> _WORK TO COMPLETE_
Go through the listing below and work out how many lines hold "alfredworkflow"; reply with the figure alone.

══════

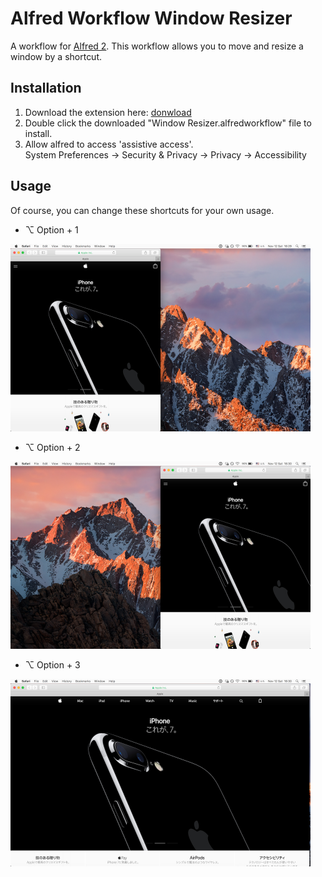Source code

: # Alfred Workflow Window Resizer

A workflow for [Alfred 2](http://www.alfredapp.com). This workflow allows you to move and resize a window by a shortcut.

## Installation

1. Download the extension here: [donwload](https://github.com/rakuishi/alfred-workflow-window-resizer/raw/master/Window%20Resizer.alfredworkflow)
1. Double click the downloaded "Window Resizer.alfredworkflow" file to install.
1. Allow alfred to access 'assistive access'.  
System Preferences -> Security & Privacy -> Privacy -> Accessibility

## Usage

Of course, you can change these shortcuts for your own usage.

- ⌥ Option + 1

<img src="https://raw.githubusercontent.com/rakuishi/alfred-workflow-window-resizer/master/.github/screenshot1.png" width="480">

- ⌥ Option + 2

<img src="https://raw.githubusercontent.com/rakuishi/alfred-workflow-window-resizer/master/.github/screenshot2.png" width="480">

- ⌥ Option + 3

<img src="https://raw.githubusercontent.com/rakuishi/alfred-workflow-window-resizer/master/.github/screenshot3.png" width="480">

══════

> _SOLUTION_
2